====== RECORDS

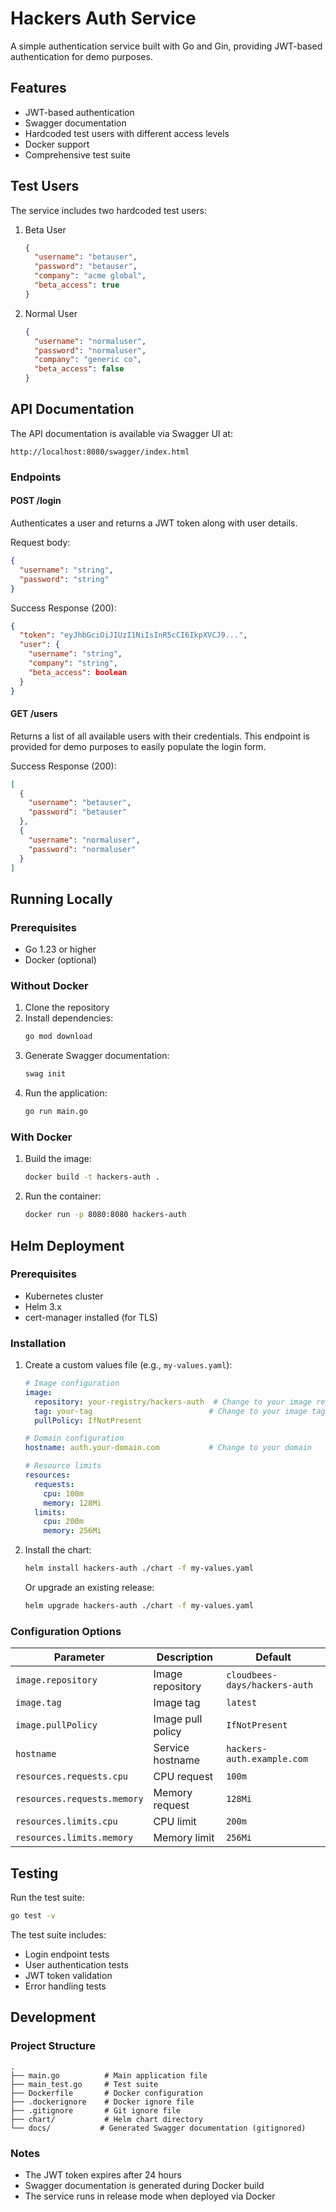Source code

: # Hackers Auth Service

A simple authentication service built with Go and Gin, providing JWT-based authentication for demo purposes.

## Features

- JWT-based authentication
- Swagger documentation
- Hardcoded test users with different access levels
- Docker support
- Comprehensive test suite

## Test Users

The service includes two hardcoded test users:

1. Beta User
   ```json
   {
     "username": "betauser",
     "password": "betauser",
     "company": "acme global",
     "beta_access": true
   }
   ```

2. Normal User
   ```json
   {
     "username": "normaluser",
     "password": "normaluser",
     "company": "generic co",
     "beta_access": false
   }
   ```

## API Documentation

The API documentation is available via Swagger UI at:
```
http://localhost:8080/swagger/index.html
```

### Endpoints

#### POST /login
Authenticates a user and returns a JWT token along with user details.

Request body:
```json
{
  "username": "string",
  "password": "string"
}
```

Success Response (200):
```json
{
  "token": "eyJhbGciOiJIUzI1NiIsInR5cCI6IkpXVCJ9...",
  "user": {
    "username": "string",
    "company": "string",
    "beta_access": boolean
  }
}
```

#### GET /users
Returns a list of all available users with their credentials. This endpoint is provided for demo purposes to easily populate the login form.

Success Response (200):
```json
[
  {
    "username": "betauser",
    "password": "betauser"
  },
  {
    "username": "normaluser",
    "password": "normaluser"
  }
]
```

## Running Locally

### Prerequisites
- Go 1.23 or higher
- Docker (optional)

### Without Docker

1. Clone the repository
2. Install dependencies:
   ```bash
   go mod download
   ```
3. Generate Swagger documentation:
   ```bash
   swag init
   ```
4. Run the application:
   ```bash
   go run main.go
   ```

### With Docker

1. Build the image:
   ```bash
   docker build -t hackers-auth .
   ```
2. Run the container:
   ```bash
   docker run -p 8080:8080 hackers-auth
   ```

## Helm Deployment

### Prerequisites
- Kubernetes cluster
- Helm 3.x
- cert-manager installed (for TLS)

### Installation

1. Create a custom values file (e.g., `my-values.yaml`):
   ```yaml
   # Image configuration
   image:
     repository: your-registry/hackers-auth  # Change to your image repository
     tag: your-tag                          # Change to your image tag
     pullPolicy: IfNotPresent

   # Domain configuration
   hostname: auth.your-domain.com           # Change to your domain

   # Resource limits
   resources:
     requests:
       cpu: 100m
       memory: 128Mi
     limits:
       cpu: 200m
       memory: 256Mi
   ```

2. Install the chart:
   ```bash
   helm install hackers-auth ./chart -f my-values.yaml
   ```

   Or upgrade an existing release:
   ```bash
   helm upgrade hackers-auth ./chart -f my-values.yaml
   ```

### Configuration Options

| Parameter | Description | Default |
|-----------|-------------|---------|
| `image.repository` | Image repository | `cloudbees-days/hackers-auth` |
| `image.tag` | Image tag | `latest` |
| `image.pullPolicy` | Image pull policy | `IfNotPresent` |
| `hostname` | Service hostname | `hackers-auth.example.com` |
| `resources.requests.cpu` | CPU request | `100m` |
| `resources.requests.memory` | Memory request | `128Mi` |
| `resources.limits.cpu` | CPU limit | `200m` |
| `resources.limits.memory` | Memory limit | `256Mi` |

## Testing

Run the test suite:
```bash
go test -v
```

The test suite includes:
- Login endpoint tests
- User authentication tests
- JWT token validation
- Error handling tests

## Development

### Project Structure
```
.
├── main.go          # Main application file
├── main_test.go     # Test suite
├── Dockerfile       # Docker configuration
├── .dockerignore    # Docker ignore file
├── .gitignore       # Git ignore file
├── chart/           # Helm chart directory
└── docs/           # Generated Swagger documentation (gitignored)
```

### Notes
- The JWT token expires after 24 hours
- Swagger documentation is generated during Docker build
- The service runs in release mode when deployed via Docker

============

WHAT IS BEING ASKED |
What belongs in the answer is each line of the data that has the word "purposes".

RESPONSE |
A simple authentication service built with Go and Gin, providing JWT-based authentication for demo purposes.
Returns a list of all available users with their credentials. This endpoint is provided for demo purposes to easily populate the login form.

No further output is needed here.